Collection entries
☆ ☆ ☆ ☆ ☆
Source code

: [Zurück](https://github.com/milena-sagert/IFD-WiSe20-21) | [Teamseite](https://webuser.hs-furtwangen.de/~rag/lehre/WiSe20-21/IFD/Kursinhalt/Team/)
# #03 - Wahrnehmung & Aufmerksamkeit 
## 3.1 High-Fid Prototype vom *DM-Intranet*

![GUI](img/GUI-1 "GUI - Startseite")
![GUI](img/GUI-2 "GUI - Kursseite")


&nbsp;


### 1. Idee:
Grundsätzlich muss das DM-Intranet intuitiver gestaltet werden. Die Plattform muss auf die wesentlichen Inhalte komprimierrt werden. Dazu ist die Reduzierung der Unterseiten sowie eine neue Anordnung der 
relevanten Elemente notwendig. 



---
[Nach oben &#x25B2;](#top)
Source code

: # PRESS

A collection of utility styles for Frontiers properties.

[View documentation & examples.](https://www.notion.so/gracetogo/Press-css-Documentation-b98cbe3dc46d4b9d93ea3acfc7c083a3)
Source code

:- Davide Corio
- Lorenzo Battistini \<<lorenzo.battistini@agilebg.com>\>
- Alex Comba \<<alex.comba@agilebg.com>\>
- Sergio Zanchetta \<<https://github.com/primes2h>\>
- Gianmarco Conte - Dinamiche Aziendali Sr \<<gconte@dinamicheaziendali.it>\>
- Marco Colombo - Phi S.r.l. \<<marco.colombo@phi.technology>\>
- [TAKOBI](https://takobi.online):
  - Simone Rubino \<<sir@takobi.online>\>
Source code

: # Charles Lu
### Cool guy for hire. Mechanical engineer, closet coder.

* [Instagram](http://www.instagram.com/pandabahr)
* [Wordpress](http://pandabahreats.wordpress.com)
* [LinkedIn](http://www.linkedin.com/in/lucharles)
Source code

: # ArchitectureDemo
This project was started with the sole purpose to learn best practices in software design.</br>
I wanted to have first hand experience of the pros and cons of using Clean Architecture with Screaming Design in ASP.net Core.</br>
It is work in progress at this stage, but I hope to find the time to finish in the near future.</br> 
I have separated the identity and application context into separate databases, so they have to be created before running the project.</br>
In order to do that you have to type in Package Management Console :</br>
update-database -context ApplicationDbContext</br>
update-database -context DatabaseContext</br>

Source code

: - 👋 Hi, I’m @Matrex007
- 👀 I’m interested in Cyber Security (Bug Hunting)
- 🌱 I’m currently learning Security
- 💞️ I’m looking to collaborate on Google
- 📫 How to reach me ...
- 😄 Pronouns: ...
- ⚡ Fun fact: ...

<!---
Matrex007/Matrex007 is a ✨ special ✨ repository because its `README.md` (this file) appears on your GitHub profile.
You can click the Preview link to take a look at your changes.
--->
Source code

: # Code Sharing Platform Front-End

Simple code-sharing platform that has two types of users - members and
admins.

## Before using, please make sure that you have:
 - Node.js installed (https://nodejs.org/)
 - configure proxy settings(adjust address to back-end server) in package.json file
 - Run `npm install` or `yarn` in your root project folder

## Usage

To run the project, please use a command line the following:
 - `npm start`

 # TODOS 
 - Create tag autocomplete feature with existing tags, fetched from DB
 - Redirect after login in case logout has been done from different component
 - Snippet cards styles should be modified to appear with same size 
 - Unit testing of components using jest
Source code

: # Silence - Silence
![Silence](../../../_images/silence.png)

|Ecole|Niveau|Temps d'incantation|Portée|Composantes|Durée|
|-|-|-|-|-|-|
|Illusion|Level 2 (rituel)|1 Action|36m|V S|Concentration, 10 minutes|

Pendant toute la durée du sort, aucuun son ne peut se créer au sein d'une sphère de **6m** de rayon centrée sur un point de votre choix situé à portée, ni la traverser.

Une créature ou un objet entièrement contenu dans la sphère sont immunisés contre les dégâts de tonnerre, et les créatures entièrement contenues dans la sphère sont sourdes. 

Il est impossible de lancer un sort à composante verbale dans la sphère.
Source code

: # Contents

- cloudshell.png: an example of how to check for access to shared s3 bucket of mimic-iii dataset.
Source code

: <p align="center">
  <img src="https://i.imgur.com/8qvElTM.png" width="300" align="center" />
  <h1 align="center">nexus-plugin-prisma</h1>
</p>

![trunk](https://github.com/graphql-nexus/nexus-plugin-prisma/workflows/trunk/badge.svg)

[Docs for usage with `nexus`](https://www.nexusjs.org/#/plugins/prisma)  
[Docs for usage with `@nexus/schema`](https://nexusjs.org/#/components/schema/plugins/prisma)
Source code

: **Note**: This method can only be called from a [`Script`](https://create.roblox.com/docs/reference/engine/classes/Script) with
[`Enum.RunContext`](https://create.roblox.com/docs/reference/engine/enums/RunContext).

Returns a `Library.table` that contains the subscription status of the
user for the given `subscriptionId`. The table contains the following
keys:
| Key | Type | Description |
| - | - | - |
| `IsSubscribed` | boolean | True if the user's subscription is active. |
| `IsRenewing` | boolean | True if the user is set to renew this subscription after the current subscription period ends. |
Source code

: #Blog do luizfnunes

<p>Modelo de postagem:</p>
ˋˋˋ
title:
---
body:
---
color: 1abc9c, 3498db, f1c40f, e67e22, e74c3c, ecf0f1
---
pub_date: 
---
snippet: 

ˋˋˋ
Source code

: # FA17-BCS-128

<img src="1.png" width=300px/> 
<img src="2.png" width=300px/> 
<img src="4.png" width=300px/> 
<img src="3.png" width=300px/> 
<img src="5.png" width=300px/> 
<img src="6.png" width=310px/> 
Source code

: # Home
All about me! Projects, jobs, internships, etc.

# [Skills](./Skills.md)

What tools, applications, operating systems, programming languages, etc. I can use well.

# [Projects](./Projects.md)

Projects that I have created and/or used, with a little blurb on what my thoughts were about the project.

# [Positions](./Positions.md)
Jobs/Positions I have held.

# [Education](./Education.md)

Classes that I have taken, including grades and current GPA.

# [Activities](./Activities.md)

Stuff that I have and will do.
☆ ☆ ☆ ☆ ☆
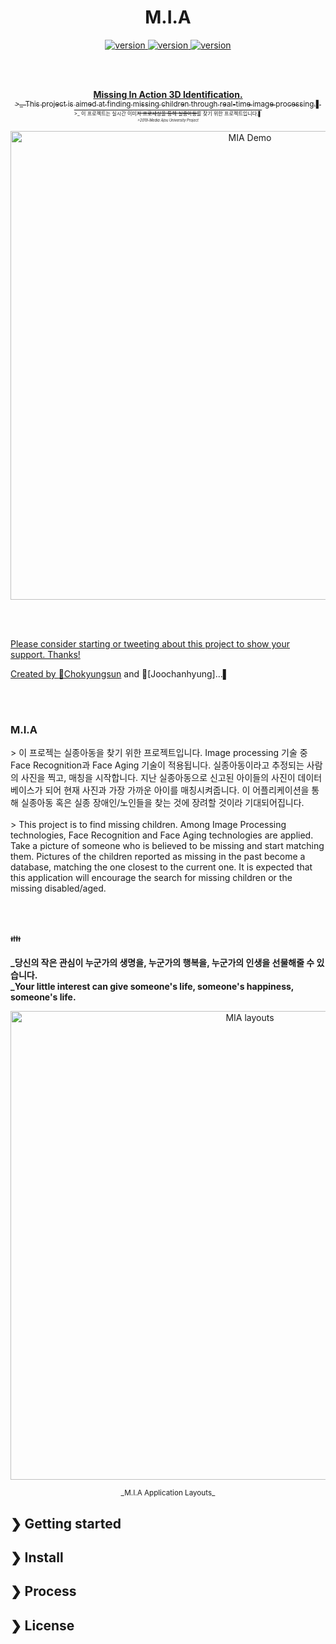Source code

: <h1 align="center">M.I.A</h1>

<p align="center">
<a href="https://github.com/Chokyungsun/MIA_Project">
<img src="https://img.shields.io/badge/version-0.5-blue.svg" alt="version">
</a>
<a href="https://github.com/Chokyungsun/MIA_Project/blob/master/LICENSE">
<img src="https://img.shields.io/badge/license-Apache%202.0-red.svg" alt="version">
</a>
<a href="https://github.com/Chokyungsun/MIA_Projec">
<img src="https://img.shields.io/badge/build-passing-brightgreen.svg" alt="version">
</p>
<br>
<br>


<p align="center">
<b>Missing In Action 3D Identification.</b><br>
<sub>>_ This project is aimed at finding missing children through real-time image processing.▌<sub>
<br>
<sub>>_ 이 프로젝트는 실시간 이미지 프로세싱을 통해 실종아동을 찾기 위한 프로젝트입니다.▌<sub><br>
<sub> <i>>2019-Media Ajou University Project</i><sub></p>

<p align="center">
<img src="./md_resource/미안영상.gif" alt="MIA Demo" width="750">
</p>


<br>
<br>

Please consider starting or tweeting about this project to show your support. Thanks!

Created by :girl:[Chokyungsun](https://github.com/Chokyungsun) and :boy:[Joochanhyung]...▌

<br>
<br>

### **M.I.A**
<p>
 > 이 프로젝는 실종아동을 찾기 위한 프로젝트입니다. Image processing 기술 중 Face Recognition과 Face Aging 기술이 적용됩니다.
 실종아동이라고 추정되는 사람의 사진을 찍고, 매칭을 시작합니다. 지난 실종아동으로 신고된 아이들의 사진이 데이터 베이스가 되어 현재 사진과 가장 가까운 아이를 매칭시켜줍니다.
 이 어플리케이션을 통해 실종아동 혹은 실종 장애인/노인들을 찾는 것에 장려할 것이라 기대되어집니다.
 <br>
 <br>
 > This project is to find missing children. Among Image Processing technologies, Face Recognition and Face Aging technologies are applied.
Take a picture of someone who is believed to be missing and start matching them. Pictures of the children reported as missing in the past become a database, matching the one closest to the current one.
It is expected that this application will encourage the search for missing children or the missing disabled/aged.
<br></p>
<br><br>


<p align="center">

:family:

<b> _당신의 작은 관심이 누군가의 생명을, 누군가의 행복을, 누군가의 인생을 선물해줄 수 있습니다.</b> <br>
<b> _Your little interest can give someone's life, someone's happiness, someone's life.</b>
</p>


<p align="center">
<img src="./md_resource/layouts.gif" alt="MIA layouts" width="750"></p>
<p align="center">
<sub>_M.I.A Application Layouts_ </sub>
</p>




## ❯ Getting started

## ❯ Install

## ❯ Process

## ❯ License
☆ ☆ ☆ ☆ ☆
• **ACTION ITEM**
Starting at the line above that contains "#Blog do luizfnunes", write out each line exactly until the line that contains "Stuff that I have and will do." has been written, and stop there.

• **RESULT OF THE EXERCISE**
: #Blog do luizfnunes

<p>Modelo de postagem:</p>
ˋˋˋ
title:
---
body:
---
color: 1abc9c, 3498db, f1c40f, e67e22, e74c3c, ecf0f1
---
pub_date: 
---
snippet: 

ˋˋˋ
Source code

: # FA17-BCS-128

<img src="1.png" width=300px/> 
<img src="2.png" width=300px/> 
<img src="4.png" width=300px/> 
<img src="3.png" width=300px/> 
<img src="5.png" width=300px/> 
<img src="6.png" width=310px/> 
Source code

: # Home
All about me! Projects, jobs, internships, etc.

# [Skills](./Skills.md)

What tools, applications, operating systems, programming languages, etc. I can use well.

# [Projects](./Projects.md)

Projects that I have created and/or used, with a little blurb on what my thoughts were about the project.

# [Positions](./Positions.md)
Jobs/Positions I have held.

# [Education](./Education.md)

Classes that I have taken, including grades and current GPA.

# [Activities](./Activities.md)

Stuff that I have and will do.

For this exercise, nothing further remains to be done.